The dispute between natural scientists and those who embrace the creation story found in the Bible has been simmering for decades. In its initial incarnation, it was supporters of Darwin's theories on the origin of the species seeking to break through the schoolhouse door. More recently, those who maintain a literal belief in the biblical accounting of Adam and Eve are the ones trying to get their views heard.
In June 1987, the U.S. Supreme Court struck down a Louisiana law that prohibited the teaching of evolution unless creationism also was taught. The ruling essentially banned the teaching of creationism in schools.

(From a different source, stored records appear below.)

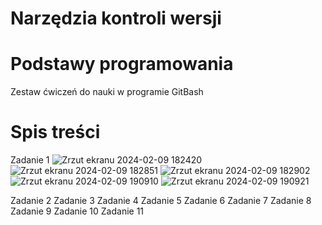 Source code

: # Narzędzia kontroli wersji 
# Podstawy programowania
Zestaw ćwiczeń do nauki w programie GitBash

# Spis treści
Zadanie 1
![Zrzut ekranu 2024-02-09 182420](https://github.com/Razil94/repo-1/assets/148622160/900015a2-b2bb-4b37-99b5-f2c1cb7f1111)
![Zrzut ekranu 2024-02-09 182851](https://github.com/Razil94/repo-1/assets/148622160/aea838e3-2f68-4f14-8048-bc3af21141be)
![Zrzut ekranu 2024-02-09 182902](https://github.com/Razil94/repo-1/assets/148622160/50f93645-67b4-4cfd-8d5d-0dd955881b7e)
![Zrzut ekranu 2024-02-09 190910](https://github.com/Razil94/repo-1/assets/148622160/11bff9d8-8165-4c0a-a618-8d0f3c872646)
![Zrzut ekranu 2024-02-09 190921](https://github.com/Razil94/repo-1/assets/148622160/f75abe6d-a48b-458e-88f7-a9dd91d5d8cd)

Zadanie 2
Zadanie 3
Zadanie 4
Zadanie 5
Zadanie 6
Zadanie 7
Zadanie 8
Zadanie 9
Zadanie 10
Zadanie 11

But Darwin's foes have proved resilient. They argued that the 19th-century scientist's teachings on natural selection and the formation of new species are unproven theories pockmarked with logical holes. They advanced an alternative premise - that matter and energy can't be credited as the sole originators of the universe and that much is owed to "a profoundly formative intervention."
This intelligent-design theory maintains that those facets of natural science that remain unexplained by Darwin should be attributed to an anonymous intelligent agent. Many suggest that intelligent agent is the Christian God.
The concept of intelligent design has gained popularity among those questioning Darwin's veracity. According to the Discovery Institute, a Seattle-based think tank promoting the concept of intelligent design, four states - Ohio, Pennsylvania, Minnesota and New Hampshire - preceded Kansas in requiring schools to present a critical analysis of evolution.
The newly approved Kansas regulations, which don't require the teaching of intelligent design, are significantly broader. They not only question the theory that all life has a common origin, they also rewrite the definition of science, holding that it no longer is limited to searching for natural explanations for natural phenomena.
Kansas, one of the reddest of the Middle American red states, has over the years emerged as a key battleground in the debate. In 1999, a conservative faction on the State Board of Education managed to institute science standards that removed almost all references to evolution in the curriculum. New standards, restoring evolution to its previous status, were adopted in 2001 when voters ousted the creationist bloc.
Those opposing the new standards cast them as a backdoor effort by creationists to introduce religious expression into the public classroom.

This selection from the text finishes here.